*** Begin section ***
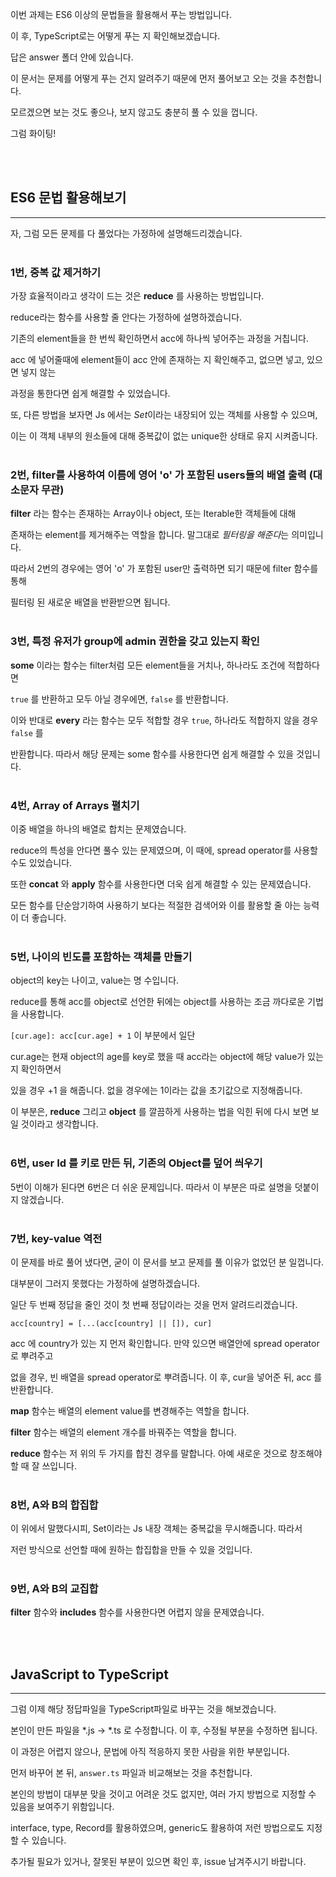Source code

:이번 과제는 ES6 이상의 문법들을 활용해서 푸는 방법입니다.

이 후, TypeScript로는 어떻게 푸는 지 확인해보겠습니다.

답은 answer 폴더 안에 있습니다.

이 문서는 문제를 어떻게 푸는 건지 알려주기 때문에 먼저 풀어보고 오는 것을 추천합니다.

모르겠으면 보는 것도 좋으나, 보지 않고도 충분히 풀 수 있을 껍니다.

그럼 화이팅!

<br></br>

## ES6 문법 활용해보기

---

자, 그럼 모든 문제를 다 풀었다는 가정하에 설명해드리겠습니다.
<br></br>

### 1번, 중복 값 제거하기

가장 효율적이라고 생각이 드는 것은 **reduce** 를 사용하는 방법입니다.

reduce라는 함수를 사용할 줄 안다는 가정하에 설명하겠습니다.

기존의 element들을 한 번씩 확인하면서 acc에 하나씩 넣어주는 과정을 거칩니다.

acc 에 넣어줄때에 element들이 acc 안에 존재하는 지 확인해주고, 없으면 넣고, 있으면 넣지 않는

과정을 통한다면 쉽게 해결할 수 있었습니다.

또, 다른 방법을 보자면 Js 에서는 *Set*이라는 내장되어 있는 객체를 사용할 수 있으며,

이는 이 객체 내부의 원소들에 대해 중복값이 없는 unique한 상태로 유지 시켜줍니다.
<br></br>

### 2번, filter를 사용하여 이름에 영어 'o' 가 포함된 users들의 배열 출력 (대소문자 무관)

**filter** 라는 함수는 존재하는 Array이나 object, 또는 Iterable한 객체들에 대해

존재하는 element를 제거해주는 역할을 합니다. 말그대로 *필터링을 해준다*는 의미입니다.

따라서 2번의 경우에는 영어 'o' 가 포함된 user만 출력하면 되기 때문에 filter 함수를 통해

필터링 된 새로운 배열을 반환받으면 됩니다.
<br></br>

### 3번, 특정 유저가 group에 admin 권한을 갖고 있는지 확인

**some** 이라는 함수는 filter처럼 모든 element들을 거치나, 하나라도 조건에 적합하다면

`true` 를 반환하고 모두 아닐 경우에면, `false` 를 반환합니다.

이와 반대로 **every** 라는 함수는 모두 적합할 경우 `true`, 하나라도 적합하지 않을 경우 `false` 를

반환합니다. 따라서 해당 문제는 some 함수를 사용한다면 쉽게 해결할 수 있을 것입니다.
<br></br>

### 4번, Array of Arrays 펼치기

이중 배열을 하나의 배열로 합치는 문제였습니다.

reduce의 특성을 안다면 풀수 있는 문제였으며, 이 때에, spread operator를 사용할 수도 있었습니다.

또한 **concat** 와 **apply** 함수를 사용한다면 더욱 쉽게 해결할 수 있는 문제였습니다.

모든 함수를 단순암기하여 사용하기 보다는 적절한 검색어와 이를 활용할 줄 아는 능력이 더 좋습니다.
<br></br>

### 5번, 나이의 빈도를 포함하는 객체를 만들기

object의 key는 나이고, value는 명 수입니다.

reduce를 통해 acc를 object로 선언한 뒤에는 object를 사용하는 조금 까다로운 기법을 사용합니다.

`[cur.age]: acc[cur.age] + 1` 이 부분에서 일단

cur.age는 현재 object의 age를 key로 했을 때 acc라는 object에 해당 value가 있는지 확인하면서

있을 경우 +1 을 해줍니다. 없을 경우에는 1이라는 값을 초기값으로 지정해줍니다.

이 부분은, **reduce** 그리고 **object** 를 깔끔하게 사용하는 법을 익힌 뒤에 다시 보면 보일 것이라고 생각합니다.
<br></br>

### 6번, user Id 를 키로 만든 뒤, 기존의 Object를 덮어 씌우기

5번이 이해가 된다면 6번은 더 쉬운 문제입니다. 따라서 이 부분은 따로 설명을 덧붙이지 않겠습니다.
<br></br>

### 7번, key-value 역전

이 문제를 바로 풀어 냈다면, 굳이 이 문서를 보고 문제를 풀 이유가 없었던 분 일껍니다.

대부분이 그러지 못했다는 가정하에 설명하겠습니다.

일단 두 번째 정답을 줄인 것이 첫 번째 정답이라는 것을 먼저 알려드리겠습니다.

`acc[country] = [...(acc[country] || []), cur]`

acc 에 country가 있는 지 먼저 확인합니다. 만약 있으면 배열안에 spread operator로 뿌려주고

없을 경우, 빈 배열을 spread operator로 뿌려줍니다. 이 후, cur을 넣어준 뒤, acc 를 반환합니다.

**map** 함수는 배열의 element value를 변경해주는 역할을 합니다.

**filter** 함수는 배열의 element 개수를 바꿔주는 역할을 합니다.

**reduce** 함수는 저 위의 두 가지를 합친 경우를 말합니다. 아예 새로운 것으로 창조해야 할 때 잘 쓰입니다.
<br></br>

### 8번, A와 B의 합집합

이 위에서 말했다시피, Set이라는 Js 내장 객체는 중복값을 무시해줍니다. 따라서

저런 방식으로 선언할 때에 원하는 합집합을 만들 수 있을 것입니다.
<br></br>

### 9번, A와 B의 교집합

**filter** 함수와 **includes** 함수를 사용한다면 어렵지 않을 문제였습니다.

<br></br>

## JavaScript to TypeScript

---

그럼 이제 해당 정답파일을 TypeScript파일로 바꾸는 것을 해보겠습니다.

본인이 만든 파일을 \*.js -> \*.ts 로 수정합니다. 이 후, 수정될 부분을 수정하면 됩니다.

이 과정은 어렵지 않으나, 문법에 아직 적응하지 못한 사람을 위한 부분입니다.

먼저 바꾸어 본 뒤, `answer.ts` 파일과 비교해보는 것을 추천합니다.

본인의 방법이 대부분 맞을 것이고 어려운 것도 없지만, 여러 가지 방법으로 지정할 수 있음을 보여주기 위함입니다.

interface, type, Record를 활용하였으며, generic도 활용하여 저런 방법으로도 지정할 수 있습니다.

추가될 필요가 있거나, 잘못된 부분이 있으면 확인 후, issue 남겨주시기 바랍니다.

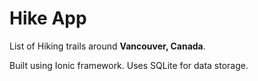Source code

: # Hike App

List of Hiking trails around **Vancouver, Canada**.

Built using Ionic framework.
Uses SQLite for data storage.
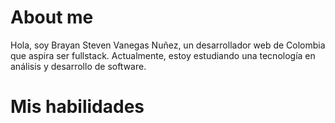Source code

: <h1>About me</h1>
Hola, soy Brayan Steven Vanegas Nuñez, un desarrollador web de Colombia que aspira ser fullstack.
Actualmente, estoy estudiando una tecnología en análisis y desarrollo de software. 

<h1>Mis habilidades</h1>
<div style="background-color: #ff5733"></div>
<!--
**Branstivenson/Branstivenson** is a ✨ _special_ ✨ repository because its `README.md` (this file) appears on your GitHub profile.

Here are some ideas to get you started:

- 🔭 I’m currently working on ...
- 🌱 I’m currently learning ...
- 👯 I’m looking to collaborate on ...
- 🤔 I’m looking for help with ...
- 💬 Ask me about ...
- 📫 How to reach me: ...
- 😄 Pronouns: ...
- ⚡ Fun fact: ...
-->
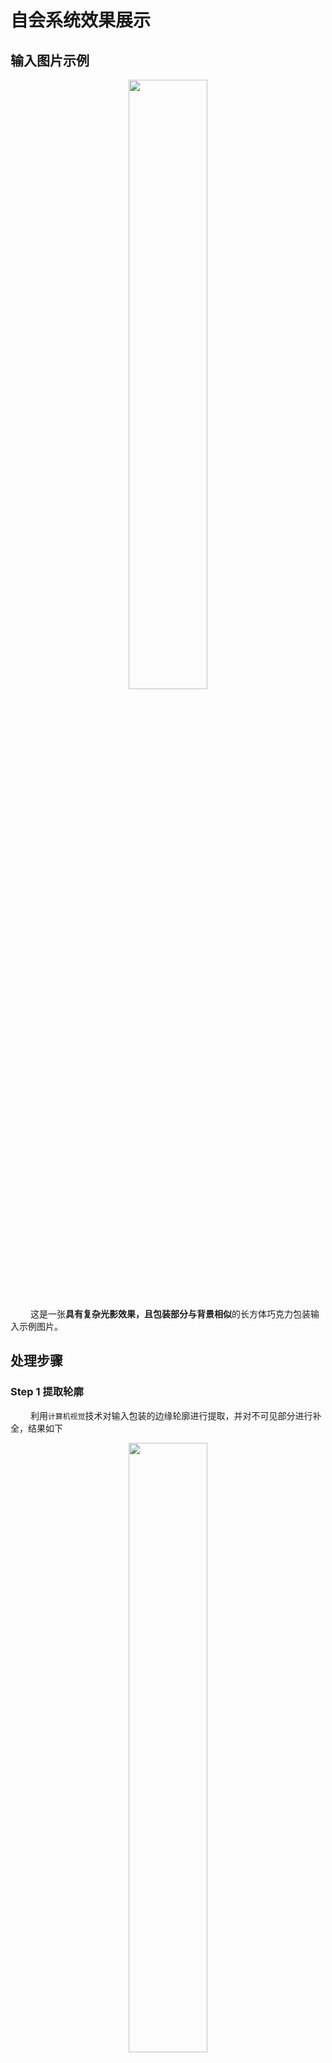 
# 自会系统效果展示

## 输入图片示例

<div align=center><img src="1.jpeg" width="50%" height="50%"></div>

&#8195;&#8195; 这是一张**具有复杂光影效果，且包装部分与背景相似**的长方体巧克力包装输入示例图片。

## 处理步骤

### Step 1 提取轮廓
&#8195;&#8195; 利用`计算机视觉`技术对输入包装的边缘轮廓进行提取，并对不可见部分进行补全，结果如下

<div align=center><img src="edges.jpg" width="50%" height="50%"></div>

### Step 2 对图中文字进行检测

* #### 检测结果

<div align=center><img src="res.jpg" width="50%" height="50%"></div>

* #### 文字区域放大展示如下

* 对所有的检测结果进行修正和剪裁，用于后续操作和模型效果提升

<div align=center><img src="Aalst.jpg" ></div>
<div align=center><img src="DARK.jpg" ></div>
<div align=center><img src="CHOCOLATE.jpg" ></div>

* #### 检测结果改正和检验

&#8195;&#8195; 由于在实际应用场景中，视角光照等条件会产生变化，单纯基于计算机视觉的检测结果会产生一定的误差，引入`自然语言处理`技术提升检测效果。

* 当前图片文字检测结果的置信度如下

|  字段   | 置信度  |
| ---- | ----  |
| **CHOCOLATE**  | 0.9883 |
| **DARK**  | 0.9997 |
| **8alst** | 0.4264 |


* 使用`自然语言处理`技术对输入置信度较低(低于0.5)的部分进行自动化改正，得到`CHOCOLATE`, `DARK`, `Aalst`等三个字段。
* 对指示产品内容的`CHOCOLATE`和对应品牌的`Aalst`进行分类。
* **二者都属于`Food`类别，从而通过验证，确认当前输入是一食品包装，进行后续操作。**


### Step 3 对商标图片和产品示意图进行检测

* #### 检测结果

* 商标

&#8195;&#8195;对Step 2中得到的品牌`Aalst`对应的logo进行检测。

<div align=center><img src="logo_detect_res.jpg" width="50%" height="50%"></div>

* 产品

<div align=center><img src="product_detect_res.jpg" width="50%" height="50%"></div>

* #### 检测区域

* 商标区域放大展示如下
<div align=center><img src="logo_0.jpg" ></div>
<div align=center><img src="logo_1.jpg" ></div>

&#8195;&#8195;若当前输入图片通过Step 2中的种类验证，则对其进行**对应类别**，此处为`Food`的检测，得到如下巧克力图像。
  
* 产品区域放大展示如下

<div align=center><img src="content.jpg" ></div>

### Step 4 可见面的信息融合结果
  
**&#8195;&#8195;对三个可见面的检测结果进行信息融合**  

&#8195;&#8195;通过`自会`系统自研技术，进一步修正步骤2和3的检测结果，对所有检测结果所处区域和相对位置进行计算，得到每一个可见面的全部检测结果，使用颜色进行类别的区分。

**&#8195;&#8195;其中**
* 黄色部分对应产品相关的宣传语
* 蓝色对应产品图
* 紫色对应商标图
* 红色对应商标名称
* 绿色对应背景中非空白的艺术设计部分

* #### 面1的检测结果
<div align=center><img src="region0.jpg" ></div>

* #### 面2的检测结果
<div align=center><img src="region1.jpg" ></div>


* #### 面3的检测结果
<div align=center><img src="region2.jpg" ></div>

**&#8195;&#8195;并利用`Step 1`中检测得到的轮廓，对不可见面进行尺度复原如下**

* #### 面4的检测结果
<div align=center><img src="region3.jpg" ></div>

* #### 面5的检测结果
<div align=center><img src="region4.jpg" ></div>


* #### 面6的检测结果
<div align=center><img src="region5.jpg" ></div>


-------


## [3D动态展示效果](https://foreverruri.github.io/zihui_dynamic_display/)


## 创作智能

**&#8195;&#8195;当前示例设计，会被存入数据库的`食品包装-六面体包装`子表下，并根据用户对其反馈实现`用户画像`，利用不同配置的子表实现特定需求的`准确推荐`。**

**&#8195;&#8195;若用户喜欢当前设计，则结合其上传`商标图像`、`产品示意图`和`宣传语`，并让其自行选择背景图，则可生成其专属的包装设计。**

**&#8195;&#8195;以上一步的输出为基础，根据对用户的个人画像及其选定的设计用途，借助设计领域的经验和积累对其进行精细化定制化的修改，对商标图像和宣传语等不同类型所占区域的大小，相对位置进行调整，可得到不同效果的包装设计图，满足不同产品的设计需求，从而实现`创作智能`。**

**&#8195;&#8195;得到的新设计，也会被按照其包装类型进行存储，丰富样本库，提升推荐效果。**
*** End section ***
**Directions for this task**
Copy every line above that holds the word "true".

**Output of the task**
`true` 를 반환하고 모두 아닐 경우에면, `false` 를 반환합니다.
이와 반대로 **every** 라는 함수는 모두 적합할 경우 `true`, 하나라도 적합하지 않을 경우 `false` 를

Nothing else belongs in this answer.